| WHAT TO DO |
Among the lines of data below, reproduce only those from the one with "1. La sauvegarde" through the one with "Il est donc possible", exactly as they stand, both ends included.

(Records contained in a dataset)
________

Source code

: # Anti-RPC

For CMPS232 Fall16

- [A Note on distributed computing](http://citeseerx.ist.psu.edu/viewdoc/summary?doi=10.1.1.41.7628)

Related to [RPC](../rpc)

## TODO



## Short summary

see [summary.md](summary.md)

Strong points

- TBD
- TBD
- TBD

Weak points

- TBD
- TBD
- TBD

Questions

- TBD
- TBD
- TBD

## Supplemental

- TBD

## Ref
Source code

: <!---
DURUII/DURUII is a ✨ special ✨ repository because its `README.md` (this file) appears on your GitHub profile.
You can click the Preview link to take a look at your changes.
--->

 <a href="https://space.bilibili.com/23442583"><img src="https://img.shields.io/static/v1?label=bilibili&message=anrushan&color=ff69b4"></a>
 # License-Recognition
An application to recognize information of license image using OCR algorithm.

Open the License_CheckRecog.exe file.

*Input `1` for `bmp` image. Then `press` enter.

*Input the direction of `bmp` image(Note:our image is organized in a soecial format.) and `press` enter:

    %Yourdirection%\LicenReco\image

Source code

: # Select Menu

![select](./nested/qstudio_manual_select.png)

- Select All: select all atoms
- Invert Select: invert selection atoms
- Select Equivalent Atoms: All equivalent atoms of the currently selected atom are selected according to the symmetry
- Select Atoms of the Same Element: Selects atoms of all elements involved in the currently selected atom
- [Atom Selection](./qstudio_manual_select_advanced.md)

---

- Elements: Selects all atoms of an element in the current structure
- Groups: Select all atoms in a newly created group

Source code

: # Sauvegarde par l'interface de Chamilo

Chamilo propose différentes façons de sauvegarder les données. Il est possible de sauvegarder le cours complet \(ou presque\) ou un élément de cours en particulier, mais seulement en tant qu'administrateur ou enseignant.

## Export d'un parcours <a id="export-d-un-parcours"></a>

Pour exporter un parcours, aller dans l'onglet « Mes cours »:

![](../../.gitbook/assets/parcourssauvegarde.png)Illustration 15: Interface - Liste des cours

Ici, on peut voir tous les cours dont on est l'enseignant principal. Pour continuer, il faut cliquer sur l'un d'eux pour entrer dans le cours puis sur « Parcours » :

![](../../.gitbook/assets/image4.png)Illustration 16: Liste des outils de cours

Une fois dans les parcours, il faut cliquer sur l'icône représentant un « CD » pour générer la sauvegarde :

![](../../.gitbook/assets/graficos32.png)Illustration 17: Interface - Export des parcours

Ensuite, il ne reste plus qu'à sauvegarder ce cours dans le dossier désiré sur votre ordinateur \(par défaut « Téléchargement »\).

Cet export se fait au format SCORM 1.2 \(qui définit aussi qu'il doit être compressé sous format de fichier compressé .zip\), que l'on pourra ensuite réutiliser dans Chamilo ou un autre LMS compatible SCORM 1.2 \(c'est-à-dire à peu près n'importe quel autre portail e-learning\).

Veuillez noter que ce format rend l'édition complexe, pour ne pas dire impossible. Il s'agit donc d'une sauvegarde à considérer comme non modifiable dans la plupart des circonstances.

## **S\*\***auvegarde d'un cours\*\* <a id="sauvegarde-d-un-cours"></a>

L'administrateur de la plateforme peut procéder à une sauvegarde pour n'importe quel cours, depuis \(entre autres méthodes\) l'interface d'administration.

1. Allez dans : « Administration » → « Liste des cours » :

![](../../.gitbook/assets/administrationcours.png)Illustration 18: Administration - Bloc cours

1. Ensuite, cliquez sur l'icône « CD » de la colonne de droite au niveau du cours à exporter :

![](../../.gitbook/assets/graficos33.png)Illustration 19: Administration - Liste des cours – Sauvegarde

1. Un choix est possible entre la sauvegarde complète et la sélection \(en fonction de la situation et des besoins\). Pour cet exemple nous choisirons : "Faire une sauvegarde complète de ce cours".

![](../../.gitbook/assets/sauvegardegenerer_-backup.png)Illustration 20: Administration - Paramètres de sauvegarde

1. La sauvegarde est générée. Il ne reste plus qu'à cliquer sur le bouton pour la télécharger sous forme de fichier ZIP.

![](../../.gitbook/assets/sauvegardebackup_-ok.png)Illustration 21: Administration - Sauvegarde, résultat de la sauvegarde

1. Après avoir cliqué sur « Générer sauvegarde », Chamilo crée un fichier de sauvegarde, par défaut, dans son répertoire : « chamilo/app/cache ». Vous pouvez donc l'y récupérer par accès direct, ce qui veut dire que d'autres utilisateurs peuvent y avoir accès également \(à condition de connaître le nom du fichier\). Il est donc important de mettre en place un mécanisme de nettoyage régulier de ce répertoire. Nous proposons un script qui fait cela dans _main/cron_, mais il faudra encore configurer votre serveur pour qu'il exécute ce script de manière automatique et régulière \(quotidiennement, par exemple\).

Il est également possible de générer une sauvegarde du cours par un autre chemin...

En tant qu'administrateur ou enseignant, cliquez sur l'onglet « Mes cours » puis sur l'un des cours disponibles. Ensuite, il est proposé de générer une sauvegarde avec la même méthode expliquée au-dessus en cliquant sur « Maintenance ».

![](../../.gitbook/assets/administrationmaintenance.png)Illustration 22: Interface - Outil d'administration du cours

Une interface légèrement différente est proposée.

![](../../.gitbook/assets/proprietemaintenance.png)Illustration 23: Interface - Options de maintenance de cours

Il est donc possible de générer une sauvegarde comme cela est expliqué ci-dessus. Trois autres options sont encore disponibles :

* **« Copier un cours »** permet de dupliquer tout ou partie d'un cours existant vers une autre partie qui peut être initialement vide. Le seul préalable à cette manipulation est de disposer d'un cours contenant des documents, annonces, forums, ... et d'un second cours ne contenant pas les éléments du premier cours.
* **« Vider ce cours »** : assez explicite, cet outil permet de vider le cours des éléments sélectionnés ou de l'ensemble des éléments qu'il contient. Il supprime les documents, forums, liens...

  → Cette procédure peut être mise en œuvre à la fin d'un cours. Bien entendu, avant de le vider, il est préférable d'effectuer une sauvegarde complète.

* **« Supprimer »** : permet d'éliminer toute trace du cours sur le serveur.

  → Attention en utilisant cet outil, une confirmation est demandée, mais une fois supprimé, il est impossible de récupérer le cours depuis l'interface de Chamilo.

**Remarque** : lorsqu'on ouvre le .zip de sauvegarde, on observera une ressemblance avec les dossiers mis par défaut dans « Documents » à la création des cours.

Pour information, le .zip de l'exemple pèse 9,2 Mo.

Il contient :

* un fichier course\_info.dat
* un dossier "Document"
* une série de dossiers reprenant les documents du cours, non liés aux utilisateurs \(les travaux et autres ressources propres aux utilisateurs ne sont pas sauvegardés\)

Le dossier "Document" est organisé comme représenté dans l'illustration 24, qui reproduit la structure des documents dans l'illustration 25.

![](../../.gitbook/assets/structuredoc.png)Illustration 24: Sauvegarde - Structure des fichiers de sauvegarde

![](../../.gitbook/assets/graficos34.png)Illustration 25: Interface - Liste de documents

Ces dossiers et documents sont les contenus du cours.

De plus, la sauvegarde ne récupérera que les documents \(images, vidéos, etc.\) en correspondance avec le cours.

________

| TASK SOLUTION |
1. La sauvegarde est générée. Il ne reste plus qu'à cliquer sur le bouton pour la télécharger sous forme de fichier ZIP.

![](../../.gitbook/assets/sauvegardebackup_-ok.png)Illustration 21: Administration - Sauvegarde, résultat de la sauvegarde

1. Après avoir cliqué sur « Générer sauvegarde », Chamilo crée un fichier de sauvegarde, par défaut, dans son répertoire : « chamilo/app/cache ». Vous pouvez donc l'y récupérer par accès direct, ce qui veut dire que d'autres utilisateurs peuvent y avoir accès également \(à condition de connaître le nom du fichier\). Il est donc important de mettre en place un mécanisme de nettoyage régulier de ce répertoire. Nous proposons un script qui fait cela dans _main/cron_, mais il faudra encore configurer votre serveur pour qu'il exécute ce script de manière automatique et régulière \(quotidiennement, par exemple\).

Il est également possible de générer une sauvegarde du cours par un autre chemin...

En tant qu'administrateur ou enseignant, cliquez sur l'onglet « Mes cours » puis sur l'un des cours disponibles. Ensuite, il est proposé de générer une sauvegarde avec la même méthode expliquée au-dessus en cliquant sur « Maintenance ».

![](../../.gitbook/assets/administrationmaintenance.png)Illustration 22: Interface - Outil d'administration du cours

Une interface légèrement différente est proposée.

![](../../.gitbook/assets/proprietemaintenance.png)Illustration 23: Interface - Options de maintenance de cours

Il est donc possible de générer une sauvegarde comme cela est expliqué ci-dessus. Trois autres options sont encore disponibles :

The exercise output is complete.